In this example, we define some parameters in our .Rmd script, and then we override them using the Rscript file. We could also make use of the optparse package in order to accept parameters from CLI, and them provide them when calling the render script. This bring us some advantages: we can define our .Rmd file to render some test data by default in our local environment by calling knitr directly in our Rstudio session.
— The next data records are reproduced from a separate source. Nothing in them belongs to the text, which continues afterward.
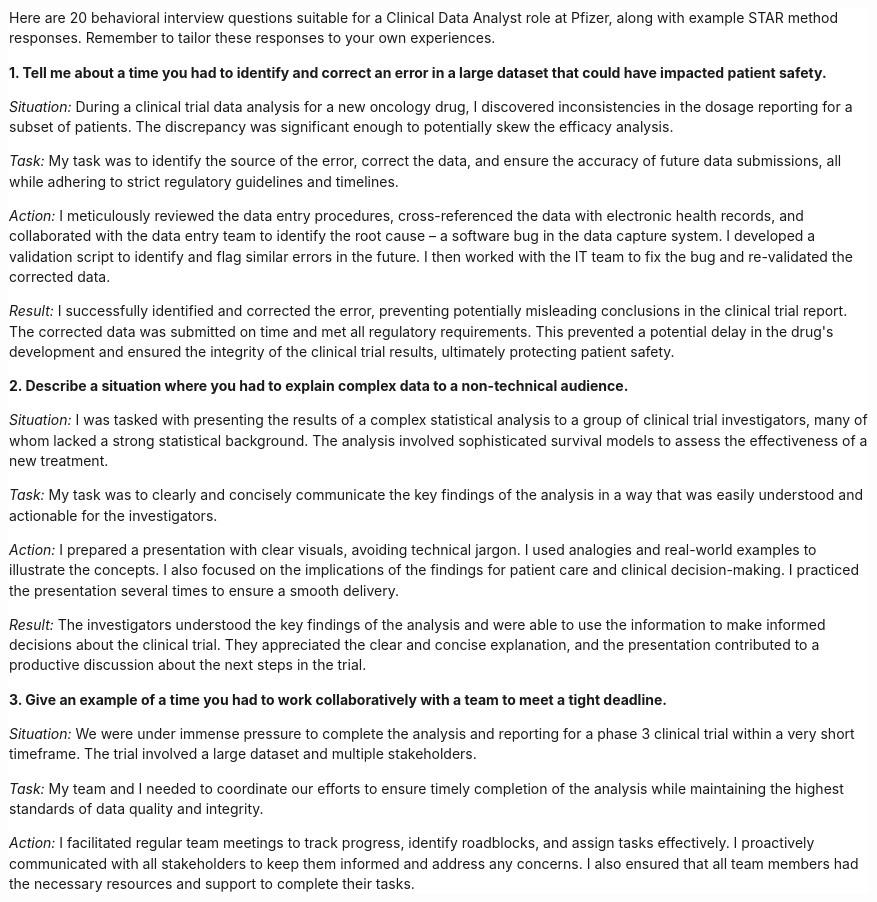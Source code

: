 Here are 20 behavioral interview questions suitable for a Clinical Data Analyst role at Pfizer, along with example STAR method responses.  Remember to tailor these responses to your own experiences.


**1. Tell me about a time you had to identify and correct an error in a large dataset that could have impacted patient safety.**

*Situation:* During a clinical trial data analysis for a new oncology drug, I discovered inconsistencies in the dosage reporting for a subset of patients.  The discrepancy was significant enough to potentially skew the efficacy analysis.

*Task:* My task was to identify the source of the error, correct the data, and ensure the accuracy of future data submissions, all while adhering to strict regulatory guidelines and timelines.

*Action:* I meticulously reviewed the data entry procedures, cross-referenced the data with electronic health records, and collaborated with the data entry team to identify the root cause – a software bug in the data capture system.  I developed a validation script to identify and flag similar errors in the future. I then worked with the IT team to fix the bug and re-validated the corrected data.

*Result:* I successfully identified and corrected the error, preventing potentially misleading conclusions in the clinical trial report.  The corrected data was submitted on time and met all regulatory requirements. This prevented a potential delay in the drug's development and ensured the integrity of the clinical trial results, ultimately protecting patient safety.


**2. Describe a situation where you had to explain complex data to a non-technical audience.**

*Situation:* I was tasked with presenting the results of a complex statistical analysis to a group of clinical trial investigators, many of whom lacked a strong statistical background. The analysis involved sophisticated survival models to assess the effectiveness of a new treatment.

*Task:* My task was to clearly and concisely communicate the key findings of the analysis in a way that was easily understood and actionable for the investigators.

*Action:* I prepared a presentation with clear visuals, avoiding technical jargon. I used analogies and real-world examples to illustrate the concepts. I also focused on the implications of the findings for patient care and clinical decision-making.  I practiced the presentation several times to ensure a smooth delivery.

*Result:* The investigators understood the key findings of the analysis and were able to use the information to make informed decisions about the clinical trial. They appreciated the clear and concise explanation, and the presentation contributed to a productive discussion about the next steps in the trial.


**3. Give an example of a time you had to work collaboratively with a team to meet a tight deadline.**

*Situation:* We were under immense pressure to complete the analysis and reporting for a phase 3 clinical trial within a very short timeframe.  The trial involved a large dataset and multiple stakeholders.

*Task:* My team and I needed to coordinate our efforts to ensure timely completion of the analysis while maintaining the highest standards of data quality and integrity.

*Action:* I facilitated regular team meetings to track progress, identify roadblocks, and assign tasks effectively. I proactively communicated with all stakeholders to keep them informed and address any concerns.  I also ensured that all team members had the necessary resources and support to complete their tasks.
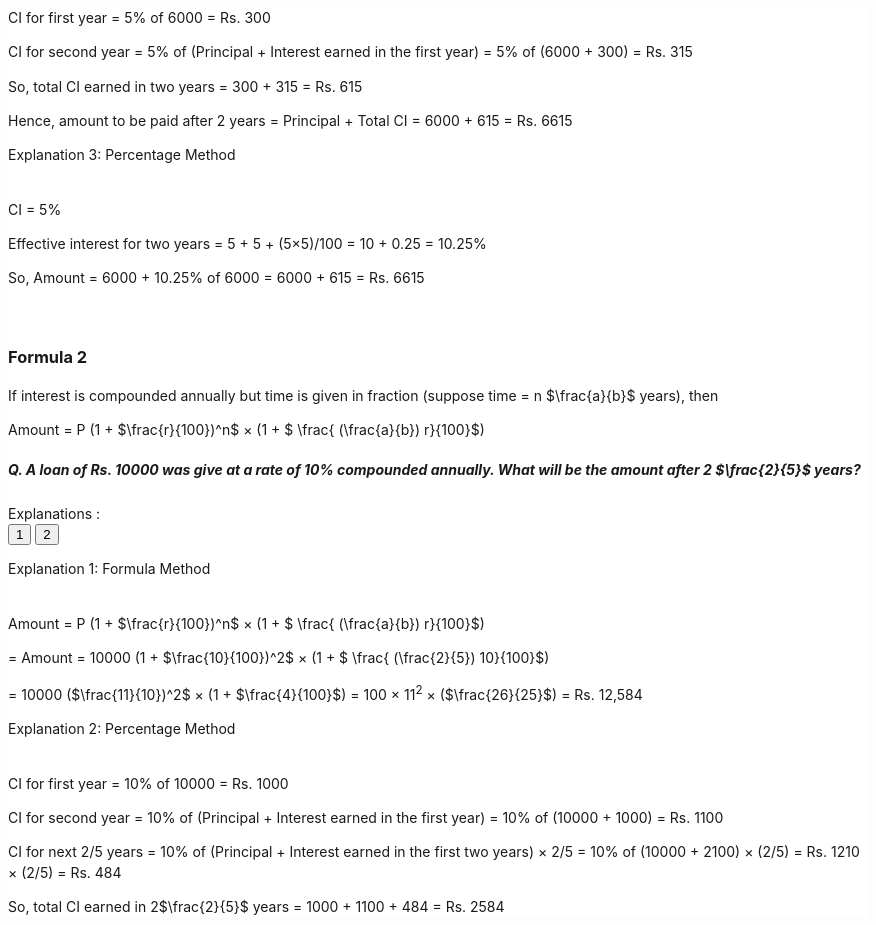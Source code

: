 CI for first year = 5% of 6000 = Rs. 300

CI for second year = 5% of (Principal + Interest earned in the first year) = 5% of (6000 + 300) = Rs. 315

So, total CI earned in two years = 300 + 315 = Rs. 615

Hence, amount to be paid after 2 years = Principal + Total CI = 6000 + 615 = Rs. 6615
</div>

<div id="1Exp-3" class="Exp-3 mak-tabcontent tabcontent-group1">
Explanation 3: Percentage Method<br><br>

CI = 5%

Effective interest for two years = 5 + 5 + (5×5)/100 = 10 + 0.25 = 10.25%

So, Amount = 6000 + 10.25% of 6000 = 6000 + 615 = Rs. 6615
</div><br>


### Formula 2

If interest is compounded annually but time is given in fraction (suppose time = n $\frac{a}{b}$ years), then

Amount = P (1 + $\frac{r}{100})^n$ × (1 + $ \frac{ (\frac{a}{b}) r}{100}$)

##### Q. A loan of Rs. 10000 was give at a rate of 10% compounded annually. What will be the amount after 2 $\frac{2}{5}$ years?

Explanations :<br>
<button class="mak-tablink tablink-group2 default-tab" onclick="openTab('2Exp-1', this, 'tablink-group2', 'tabcontent-group2')">1</button>
<button class="mak-tablink tablink-group2" onclick="openTab('2Exp-2', this, 'tablink-group2', 'tabcontent-group2')">2</button>

<div id="2Exp-1" class="Exp-1 mak-tabcontent tabcontent-group2">
Explanation 1: Formula Method <br><br>

Amount = P (1 + $\frac{r}{100})^n$ × (1 + $ \frac{ (\frac{a}{b}) r}{100}$)

= Amount = 10000 (1 + $\frac{10}{100})^2$ × (1 + $ \frac{ (\frac{2}{5}) 10}{100}$)

= 10000 ($\frac{11}{10})^2$ × (1 + $\frac{4}{100}$) = 100 × $11^2$ × ($\frac{26}{25}$) = Rs. 12,584
</div>

<div id="2Exp-2" class="Exp-2 mak-tabcontent tabcontent-group2">
Explanation 2: Percentage Method  <br><br>

CI for first year = 10% of 10000 = Rs. 1000

CI for second year = 10% of (Principal + Interest earned in the first year) = 10% of (10000 + 1000) = Rs. 1100

CI for next 2/5 years = 10% of (Principal + Interest earned in the first two years) × 2/5 = 10% of (10000 + 2100) × (2/5) = Rs. 1210 × (2/5) = Rs. 484

So, total CI earned in 2$\frac{2}{5}$ years = 1000 + 1100 + 484 = Rs. 2584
Then on our remote infrastructure we can provide the real data from command line without modifying our script.

Hint

If you are used to save cache with markdown, maybe you have to clean up your project in your Rscript.

R best practices

At the end of this document, we can try to sum up some behaviors that should be adopted when porting your local projects on a remote shared infrastructure without RStudio:

  • Manage your R projects using git is strongly recommended.

  • Don’t use absolute paths: use relative paths when possible, or manage your file locations using R packages like here.

  • When using rmarkdown, customize your analysis using parameters.

  • Create a very simple R script, in which you will render your .Rmd file.

  • Never create a big script, instead split your code in steps and save a RDS data file after each step completion.

  • If you require the RStudio to manage your plots, copy your RDS data locally and then work in your preferred environment.

  • Don’t call a CPU intensive calculation without ensuring all your dependencies are installed correctly and without testing your analysis workflow with a small set of data, which can return results immediately or very quickly.

  • Track your dependencies in a file, better if you manage them with renv.

  • If you use renv to manage dependencies between your environments, remember to save your environment every time you add/remove a dependencies and to synchronize your local environment with your remote environment.